32. That takes us to the second contention of Mr. Joshi that the deed of release or surrender or relinquishment is a transaction entered into by Mrs. Jer Mavis Lubimoff with intent thereby to diminish directly or indirectly the value of her own property and to increase the value of the property of her daughter, Mrs. Elizabeth Anne Guhl, and would, therefore amount to a 'transfer of property' within the meaning of clause (d) of section 2(xxiv). Even the expression 'transaction entered into' used in clause (d) of section 2(xxiv) has come up for construction before the Supreme Court in Goli Eswariah's case : [1970]76ITR675(SC) above referred to. The Supreme court has there taken the view that the 'transaction entered into' by one person with another, contemplated by clause (d) of section 2(xxiv) of the Act cannot apply to a unilateral act. The act must be one to which two or more persons are parties. The declaration by a coparcener whereby he impresses the character of joint family property on his self-acquired property does not fall within clause (d) of section 2(xxiv). Thus, it is quite clear that even the word 'transaction' used in clause (d) of section 2(xxiv) refers to a bilateral transaction but not to a unilateral transaction. That such will be the connotation of the word 'transaction' will be strengthened by the fact that if regard be had to the definition of the word 'gift' in section 2(xii) of the Act, it will be found that the word 'gift' contemplates transfer by one person to another. To the deed of release or relinquishment or surrender executed by Mrs. Jer Mavis Lubimoff nobody else is a party, much less Mrs. Elizabeth Anne Guhl. In fact, it is a document unilaterally executed by Mrs. Jer Mavis Lubimoff whereby she determined her life interest under the trust deed. It being a unilateral act is not a 'transfer of property' within the meaning of section 2(xxiv) nor even a 'gift' within the meaning of section 2(xii) of the Act.

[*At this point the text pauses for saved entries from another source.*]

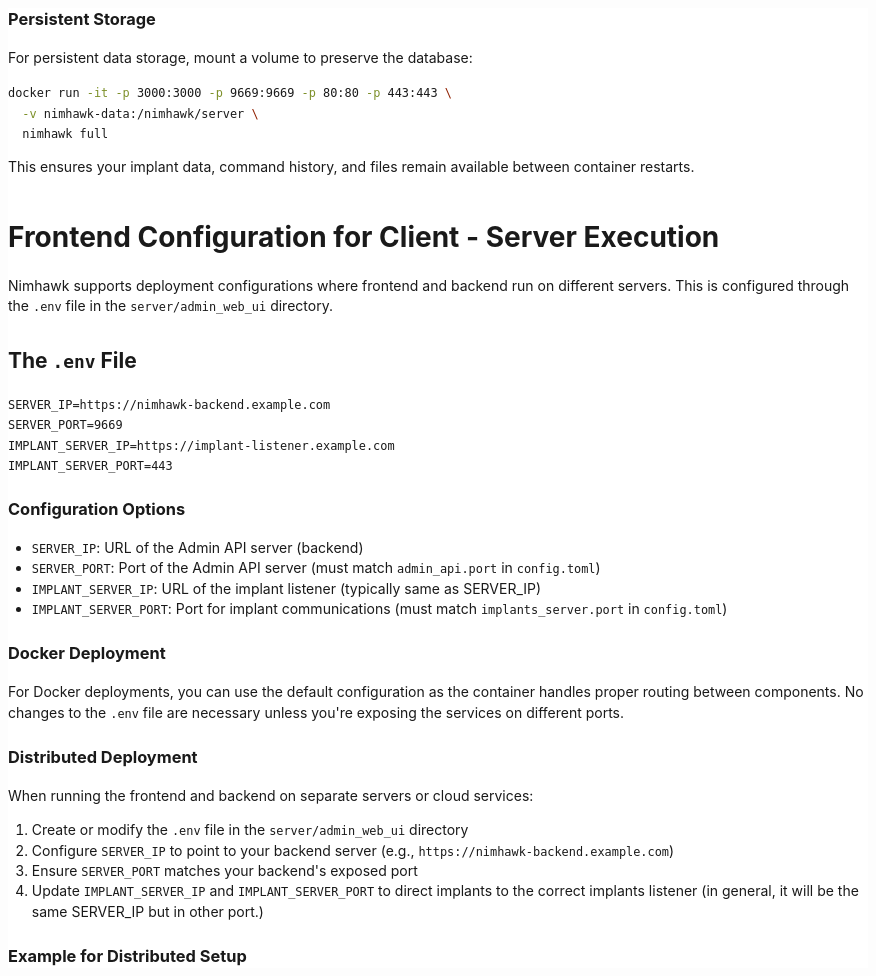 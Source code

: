 ### Persistent Storage

For persistent data storage, mount a volume to preserve the database:

```bash
docker run -it -p 3000:3000 -p 9669:9669 -p 80:80 -p 443:443 \
  -v nimhawk-data:/nimhawk/server \
  nimhawk full
```

This ensures your implant data, command history, and files remain available between container restarts.

# Frontend Configuration for Client - Server Execution

Nimhawk supports deployment configurations where frontend and backend run on different servers. This is configured through the `.env` file in the `server/admin_web_ui` directory.

## The `.env` File

```
SERVER_IP=https://nimhawk-backend.example.com
SERVER_PORT=9669
IMPLANT_SERVER_IP=https://implant-listener.example.com
IMPLANT_SERVER_PORT=443
```

### Configuration Options

- `SERVER_IP`: URL of the Admin API server (backend)
- `SERVER_PORT`: Port of the Admin API server (must match `admin_api.port` in `config.toml`)
- `IMPLANT_SERVER_IP`: URL of the implant listener (typically same as SERVER_IP)
- `IMPLANT_SERVER_PORT`: Port for implant communications (must match `implants_server.port` in `config.toml`)

### Docker Deployment

For Docker deployments, you can use the default configuration as the container handles proper routing between components. No changes to the `.env` file are necessary unless you're exposing the services on different ports.

### Distributed Deployment

When running the frontend and backend on separate servers or cloud services:

1. Create or modify the `.env` file in the `server/admin_web_ui` directory
2. Configure `SERVER_IP` to point to your backend server (e.g., `https://nimhawk-backend.example.com`)
3. Ensure `SERVER_PORT` matches your backend's exposed port
4. Update `IMPLANT_SERVER_IP` and `IMPLANT_SERVER_PORT` to direct implants to the correct implants listener (in general, it will be the same SERVER_IP but in other port.)

### Example for Distributed Setup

33. That takes us to the last contention of Mrs. Joshi that in any event it is to be regarded as a gift under the provisions of section 4(1)(c) of the Act. The relevant part of the section is as under :

'4. (1) For the purposes of this Act, -..

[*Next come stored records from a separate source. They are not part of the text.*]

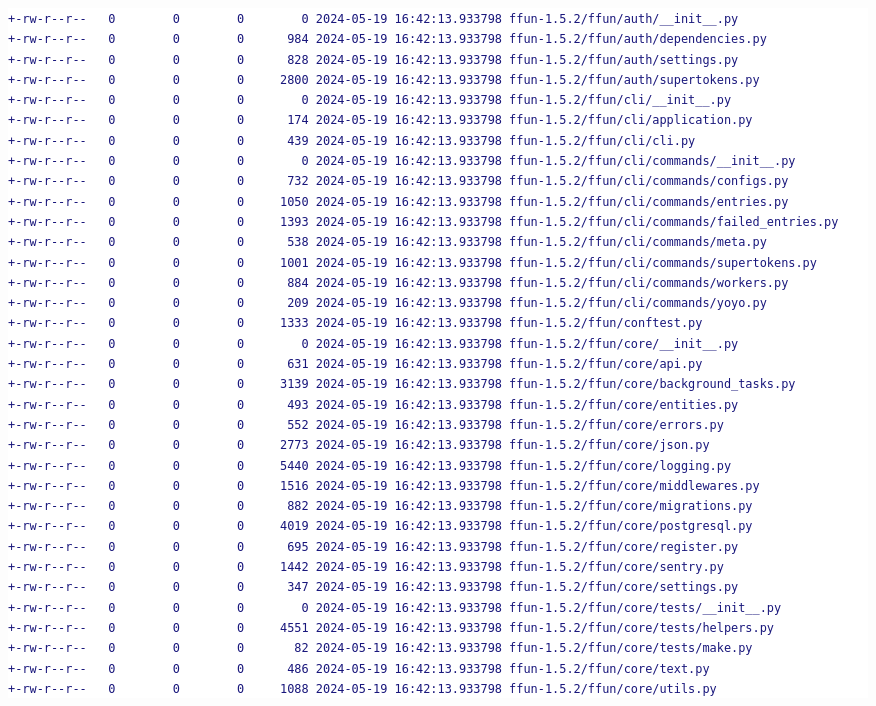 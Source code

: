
 ```diff
+-rw-r--r--   0        0        0        0 2024-05-19 16:42:13.933798 ffun-1.5.2/ffun/auth/__init__.py
+-rw-r--r--   0        0        0      984 2024-05-19 16:42:13.933798 ffun-1.5.2/ffun/auth/dependencies.py
+-rw-r--r--   0        0        0      828 2024-05-19 16:42:13.933798 ffun-1.5.2/ffun/auth/settings.py
+-rw-r--r--   0        0        0     2800 2024-05-19 16:42:13.933798 ffun-1.5.2/ffun/auth/supertokens.py
+-rw-r--r--   0        0        0        0 2024-05-19 16:42:13.933798 ffun-1.5.2/ffun/cli/__init__.py
+-rw-r--r--   0        0        0      174 2024-05-19 16:42:13.933798 ffun-1.5.2/ffun/cli/application.py
+-rw-r--r--   0        0        0      439 2024-05-19 16:42:13.933798 ffun-1.5.2/ffun/cli/cli.py
+-rw-r--r--   0        0        0        0 2024-05-19 16:42:13.933798 ffun-1.5.2/ffun/cli/commands/__init__.py
+-rw-r--r--   0        0        0      732 2024-05-19 16:42:13.933798 ffun-1.5.2/ffun/cli/commands/configs.py
+-rw-r--r--   0        0        0     1050 2024-05-19 16:42:13.933798 ffun-1.5.2/ffun/cli/commands/entries.py
+-rw-r--r--   0        0        0     1393 2024-05-19 16:42:13.933798 ffun-1.5.2/ffun/cli/commands/failed_entries.py
+-rw-r--r--   0        0        0      538 2024-05-19 16:42:13.933798 ffun-1.5.2/ffun/cli/commands/meta.py
+-rw-r--r--   0        0        0     1001 2024-05-19 16:42:13.933798 ffun-1.5.2/ffun/cli/commands/supertokens.py
+-rw-r--r--   0        0        0      884 2024-05-19 16:42:13.933798 ffun-1.5.2/ffun/cli/commands/workers.py
+-rw-r--r--   0        0        0      209 2024-05-19 16:42:13.933798 ffun-1.5.2/ffun/cli/commands/yoyo.py
+-rw-r--r--   0        0        0     1333 2024-05-19 16:42:13.933798 ffun-1.5.2/ffun/conftest.py
+-rw-r--r--   0        0        0        0 2024-05-19 16:42:13.933798 ffun-1.5.2/ffun/core/__init__.py
+-rw-r--r--   0        0        0      631 2024-05-19 16:42:13.933798 ffun-1.5.2/ffun/core/api.py
+-rw-r--r--   0        0        0     3139 2024-05-19 16:42:13.933798 ffun-1.5.2/ffun/core/background_tasks.py
+-rw-r--r--   0        0        0      493 2024-05-19 16:42:13.933798 ffun-1.5.2/ffun/core/entities.py
+-rw-r--r--   0        0        0      552 2024-05-19 16:42:13.933798 ffun-1.5.2/ffun/core/errors.py
+-rw-r--r--   0        0        0     2773 2024-05-19 16:42:13.933798 ffun-1.5.2/ffun/core/json.py
+-rw-r--r--   0        0        0     5440 2024-05-19 16:42:13.933798 ffun-1.5.2/ffun/core/logging.py
+-rw-r--r--   0        0        0     1516 2024-05-19 16:42:13.933798 ffun-1.5.2/ffun/core/middlewares.py
+-rw-r--r--   0        0        0      882 2024-05-19 16:42:13.933798 ffun-1.5.2/ffun/core/migrations.py
+-rw-r--r--   0        0        0     4019 2024-05-19 16:42:13.933798 ffun-1.5.2/ffun/core/postgresql.py
+-rw-r--r--   0        0        0      695 2024-05-19 16:42:13.933798 ffun-1.5.2/ffun/core/register.py
+-rw-r--r--   0        0        0     1442 2024-05-19 16:42:13.933798 ffun-1.5.2/ffun/core/sentry.py
+-rw-r--r--   0        0        0      347 2024-05-19 16:42:13.933798 ffun-1.5.2/ffun/core/settings.py
+-rw-r--r--   0        0        0        0 2024-05-19 16:42:13.933798 ffun-1.5.2/ffun/core/tests/__init__.py
+-rw-r--r--   0        0        0     4551 2024-05-19 16:42:13.933798 ffun-1.5.2/ffun/core/tests/helpers.py
+-rw-r--r--   0        0        0       82 2024-05-19 16:42:13.933798 ffun-1.5.2/ffun/core/tests/make.py
+-rw-r--r--   0        0        0      486 2024-05-19 16:42:13.933798 ffun-1.5.2/ffun/core/text.py
+-rw-r--r--   0        0        0     1088 2024-05-19 16:42:13.933798 ffun-1.5.2/ffun/core/utils.py
```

(c) where there is a release, discharge, surrender, forfeiture or abandonment of any debt, contract or other actionable claim or of any interest in property by any person, the value of the release, discharge surrender, forfeiture or abandonment, to the extent to which it has not been found to the satisfaction of the Gift-tax Officer to have been bona fide, shall be deemed to be a gift made by the person responsible for the release, discharge, surrender, forfeiture or abandonment..'

34. The answer to such a question will depend upon the finding as to whether the Gift-tax Officer was satisfied that the deed of release, surrender, etc., has not been found to have been bona fide. In fact, this is a question of fact on which the Tribunal has given a clear an unequivocal finding that it is impossible to come to the conclusion that the deed of release is not executed impossible to come to the conclusion that the deed of release is not executed bona fide. Such a finding cannot be challenged in a reference before the High Court, because it is only restricted to determined questions of law arising from the order of the Tribunal. Such contention is not open to Mr. Joshi so far as the deed of release or surrender or relinquishment is concerned.

35. These findings, in our opinion, are sufficient to dispose of this reference and it is unnecessary for us to consider whether there are any possible aspects which could be urged by counsel on behalf of the assessee. Our answer to question No. 2 is in the negative and in favour of the assessee. The revenue shall pay the costs of the assessee.